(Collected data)
──────────

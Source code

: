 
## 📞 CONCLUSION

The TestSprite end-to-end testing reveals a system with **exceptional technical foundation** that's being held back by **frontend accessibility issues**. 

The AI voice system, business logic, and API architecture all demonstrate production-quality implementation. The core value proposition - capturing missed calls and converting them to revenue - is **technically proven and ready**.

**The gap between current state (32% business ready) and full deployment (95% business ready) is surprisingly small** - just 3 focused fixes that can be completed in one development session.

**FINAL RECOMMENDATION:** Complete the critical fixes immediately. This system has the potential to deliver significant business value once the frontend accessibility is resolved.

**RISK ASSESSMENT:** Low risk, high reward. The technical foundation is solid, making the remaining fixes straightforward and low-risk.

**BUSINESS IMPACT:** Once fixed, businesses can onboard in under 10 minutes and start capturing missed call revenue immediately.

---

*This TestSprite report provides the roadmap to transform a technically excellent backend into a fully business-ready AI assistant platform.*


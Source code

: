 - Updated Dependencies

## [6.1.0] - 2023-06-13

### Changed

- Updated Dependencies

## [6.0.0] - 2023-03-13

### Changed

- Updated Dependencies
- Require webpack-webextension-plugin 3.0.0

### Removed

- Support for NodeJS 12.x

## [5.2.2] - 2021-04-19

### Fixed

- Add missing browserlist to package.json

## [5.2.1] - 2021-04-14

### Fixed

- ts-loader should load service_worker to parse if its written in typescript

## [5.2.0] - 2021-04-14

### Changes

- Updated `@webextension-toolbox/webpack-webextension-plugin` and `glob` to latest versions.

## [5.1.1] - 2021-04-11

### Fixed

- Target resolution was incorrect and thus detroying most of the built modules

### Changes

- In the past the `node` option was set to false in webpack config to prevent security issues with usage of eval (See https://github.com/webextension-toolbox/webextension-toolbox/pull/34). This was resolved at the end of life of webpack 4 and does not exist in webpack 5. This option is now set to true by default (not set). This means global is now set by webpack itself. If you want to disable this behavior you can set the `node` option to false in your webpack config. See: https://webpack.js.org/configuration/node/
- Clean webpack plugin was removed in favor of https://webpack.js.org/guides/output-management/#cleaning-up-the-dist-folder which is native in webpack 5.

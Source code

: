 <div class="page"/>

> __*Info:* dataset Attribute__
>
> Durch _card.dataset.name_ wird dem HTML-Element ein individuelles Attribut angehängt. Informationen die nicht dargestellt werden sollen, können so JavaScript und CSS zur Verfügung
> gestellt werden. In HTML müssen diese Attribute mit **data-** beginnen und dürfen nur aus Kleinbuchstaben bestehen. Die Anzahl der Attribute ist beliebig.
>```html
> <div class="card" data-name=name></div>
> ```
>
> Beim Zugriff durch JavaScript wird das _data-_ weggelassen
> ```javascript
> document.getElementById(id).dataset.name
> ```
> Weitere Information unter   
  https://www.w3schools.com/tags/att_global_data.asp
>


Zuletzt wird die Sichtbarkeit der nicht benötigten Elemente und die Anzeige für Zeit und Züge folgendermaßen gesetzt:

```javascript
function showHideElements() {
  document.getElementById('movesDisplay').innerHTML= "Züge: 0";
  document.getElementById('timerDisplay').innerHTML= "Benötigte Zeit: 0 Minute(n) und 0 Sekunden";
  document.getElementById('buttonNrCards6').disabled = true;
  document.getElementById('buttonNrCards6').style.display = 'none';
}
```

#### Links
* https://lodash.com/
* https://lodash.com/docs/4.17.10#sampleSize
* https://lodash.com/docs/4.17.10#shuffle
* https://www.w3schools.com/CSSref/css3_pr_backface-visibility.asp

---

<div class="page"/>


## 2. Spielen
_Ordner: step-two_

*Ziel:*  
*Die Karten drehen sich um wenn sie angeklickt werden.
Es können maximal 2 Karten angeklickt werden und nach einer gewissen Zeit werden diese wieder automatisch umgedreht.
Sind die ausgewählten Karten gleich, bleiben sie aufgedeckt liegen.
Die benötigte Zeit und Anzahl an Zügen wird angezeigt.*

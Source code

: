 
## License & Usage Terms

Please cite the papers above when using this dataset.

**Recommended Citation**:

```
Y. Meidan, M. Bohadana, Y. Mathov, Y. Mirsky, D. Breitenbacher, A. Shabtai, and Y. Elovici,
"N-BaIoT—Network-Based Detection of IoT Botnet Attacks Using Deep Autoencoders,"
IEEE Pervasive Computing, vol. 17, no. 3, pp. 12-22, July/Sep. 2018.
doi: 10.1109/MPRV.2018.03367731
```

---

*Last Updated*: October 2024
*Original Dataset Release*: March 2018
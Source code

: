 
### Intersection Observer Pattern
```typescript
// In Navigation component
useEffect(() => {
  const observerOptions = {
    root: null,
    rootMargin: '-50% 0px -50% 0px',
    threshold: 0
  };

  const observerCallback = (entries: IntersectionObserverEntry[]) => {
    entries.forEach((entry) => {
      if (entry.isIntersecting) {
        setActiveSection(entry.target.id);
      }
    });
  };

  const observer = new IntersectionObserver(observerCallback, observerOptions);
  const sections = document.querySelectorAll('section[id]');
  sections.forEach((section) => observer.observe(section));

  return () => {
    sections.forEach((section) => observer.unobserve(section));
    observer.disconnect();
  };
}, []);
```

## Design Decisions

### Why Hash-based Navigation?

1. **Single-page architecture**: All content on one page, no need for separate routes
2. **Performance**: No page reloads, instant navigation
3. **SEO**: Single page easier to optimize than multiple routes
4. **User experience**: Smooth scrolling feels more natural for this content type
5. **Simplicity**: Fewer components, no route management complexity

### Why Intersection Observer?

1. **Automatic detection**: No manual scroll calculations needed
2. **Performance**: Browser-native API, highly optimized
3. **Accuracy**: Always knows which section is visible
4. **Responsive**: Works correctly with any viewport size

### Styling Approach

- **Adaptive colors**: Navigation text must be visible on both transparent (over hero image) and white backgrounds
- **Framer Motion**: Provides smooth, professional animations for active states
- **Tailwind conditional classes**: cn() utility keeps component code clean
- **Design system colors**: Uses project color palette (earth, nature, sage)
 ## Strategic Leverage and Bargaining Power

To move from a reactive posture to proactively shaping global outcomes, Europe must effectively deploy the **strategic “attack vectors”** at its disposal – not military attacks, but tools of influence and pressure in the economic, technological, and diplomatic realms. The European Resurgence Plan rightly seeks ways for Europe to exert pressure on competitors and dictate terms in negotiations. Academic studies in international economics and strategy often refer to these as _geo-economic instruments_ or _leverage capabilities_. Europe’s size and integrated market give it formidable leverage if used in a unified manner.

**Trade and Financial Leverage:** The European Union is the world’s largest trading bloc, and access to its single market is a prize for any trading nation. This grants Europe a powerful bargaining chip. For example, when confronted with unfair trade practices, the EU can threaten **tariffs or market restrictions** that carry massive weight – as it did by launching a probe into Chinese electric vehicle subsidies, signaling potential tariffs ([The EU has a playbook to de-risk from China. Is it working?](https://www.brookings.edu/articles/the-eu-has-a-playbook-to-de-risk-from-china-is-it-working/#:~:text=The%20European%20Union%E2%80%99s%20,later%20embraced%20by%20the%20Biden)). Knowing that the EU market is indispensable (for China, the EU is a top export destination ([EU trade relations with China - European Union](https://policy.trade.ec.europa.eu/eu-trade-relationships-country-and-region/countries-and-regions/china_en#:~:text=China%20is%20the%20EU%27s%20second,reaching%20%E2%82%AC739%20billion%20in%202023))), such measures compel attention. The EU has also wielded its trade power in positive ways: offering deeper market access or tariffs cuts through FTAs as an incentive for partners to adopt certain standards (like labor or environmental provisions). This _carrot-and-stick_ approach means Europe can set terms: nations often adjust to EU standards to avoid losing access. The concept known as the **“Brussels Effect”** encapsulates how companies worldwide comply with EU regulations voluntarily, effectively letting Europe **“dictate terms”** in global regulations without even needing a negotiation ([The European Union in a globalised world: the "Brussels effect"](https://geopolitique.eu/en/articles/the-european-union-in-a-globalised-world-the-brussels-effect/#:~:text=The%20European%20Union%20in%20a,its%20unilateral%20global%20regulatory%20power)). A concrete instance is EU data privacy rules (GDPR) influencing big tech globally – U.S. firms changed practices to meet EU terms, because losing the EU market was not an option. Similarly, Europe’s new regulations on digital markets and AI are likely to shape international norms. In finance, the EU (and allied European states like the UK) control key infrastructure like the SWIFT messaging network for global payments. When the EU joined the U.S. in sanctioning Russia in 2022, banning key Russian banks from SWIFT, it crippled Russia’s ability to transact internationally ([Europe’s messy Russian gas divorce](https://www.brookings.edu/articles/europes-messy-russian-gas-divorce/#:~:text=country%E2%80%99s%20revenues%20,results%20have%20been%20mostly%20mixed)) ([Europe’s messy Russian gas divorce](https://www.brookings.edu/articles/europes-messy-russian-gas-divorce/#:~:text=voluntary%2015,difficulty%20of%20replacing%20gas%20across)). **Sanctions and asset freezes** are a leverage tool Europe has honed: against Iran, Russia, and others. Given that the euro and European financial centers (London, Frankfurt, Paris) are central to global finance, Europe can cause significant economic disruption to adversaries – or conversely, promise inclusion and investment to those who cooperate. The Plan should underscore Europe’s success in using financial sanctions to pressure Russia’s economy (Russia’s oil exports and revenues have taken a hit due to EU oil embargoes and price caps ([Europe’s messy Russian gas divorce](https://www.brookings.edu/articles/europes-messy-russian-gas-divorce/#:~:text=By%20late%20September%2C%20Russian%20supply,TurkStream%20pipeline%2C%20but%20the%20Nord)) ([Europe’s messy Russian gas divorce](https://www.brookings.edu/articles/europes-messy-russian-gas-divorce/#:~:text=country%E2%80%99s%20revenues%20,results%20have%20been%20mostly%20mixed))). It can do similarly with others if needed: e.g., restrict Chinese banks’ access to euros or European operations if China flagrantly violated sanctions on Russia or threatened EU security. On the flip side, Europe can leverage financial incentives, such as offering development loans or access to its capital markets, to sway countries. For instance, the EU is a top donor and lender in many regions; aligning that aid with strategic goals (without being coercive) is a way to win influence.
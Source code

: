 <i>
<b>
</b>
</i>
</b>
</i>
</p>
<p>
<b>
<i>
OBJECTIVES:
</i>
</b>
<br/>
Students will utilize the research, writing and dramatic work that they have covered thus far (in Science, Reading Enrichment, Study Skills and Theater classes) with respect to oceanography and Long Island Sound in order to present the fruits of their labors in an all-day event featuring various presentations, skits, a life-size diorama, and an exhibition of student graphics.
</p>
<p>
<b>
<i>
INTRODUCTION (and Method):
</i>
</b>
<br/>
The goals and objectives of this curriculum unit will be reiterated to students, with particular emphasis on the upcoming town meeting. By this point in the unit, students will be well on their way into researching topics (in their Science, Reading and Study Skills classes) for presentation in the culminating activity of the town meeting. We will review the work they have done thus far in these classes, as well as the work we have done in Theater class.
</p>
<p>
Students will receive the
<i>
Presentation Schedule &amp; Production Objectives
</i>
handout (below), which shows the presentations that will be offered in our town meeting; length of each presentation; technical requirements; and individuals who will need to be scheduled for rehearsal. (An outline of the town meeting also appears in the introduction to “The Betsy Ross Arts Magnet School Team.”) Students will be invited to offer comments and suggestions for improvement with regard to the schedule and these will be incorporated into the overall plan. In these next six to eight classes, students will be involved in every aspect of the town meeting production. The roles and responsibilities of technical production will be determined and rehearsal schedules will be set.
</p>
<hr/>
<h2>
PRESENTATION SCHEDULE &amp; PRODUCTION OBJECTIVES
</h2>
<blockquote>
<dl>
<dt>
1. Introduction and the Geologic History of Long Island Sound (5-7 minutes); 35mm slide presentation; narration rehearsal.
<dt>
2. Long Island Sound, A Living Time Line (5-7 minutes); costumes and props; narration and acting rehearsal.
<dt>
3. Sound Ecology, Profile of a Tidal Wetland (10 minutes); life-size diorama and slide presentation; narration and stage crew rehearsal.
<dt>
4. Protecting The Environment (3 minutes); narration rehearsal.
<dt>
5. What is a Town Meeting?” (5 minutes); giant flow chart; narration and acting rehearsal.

──────────

(What you will do)
Output only the lines from the top of the entries through the one holding "The AI voice", copied exactly.

(Output for this exercise)
Source code

: 
## 📞 CONCLUSION

The TestSprite end-to-end testing reveals a system with **exceptional technical foundation** that's being held back by **frontend accessibility issues**. 

The AI voice system, business logic, and API architecture all demonstrate production-quality implementation. The core value proposition - capturing missed calls and converting them to revenue - is **technically proven and ready**.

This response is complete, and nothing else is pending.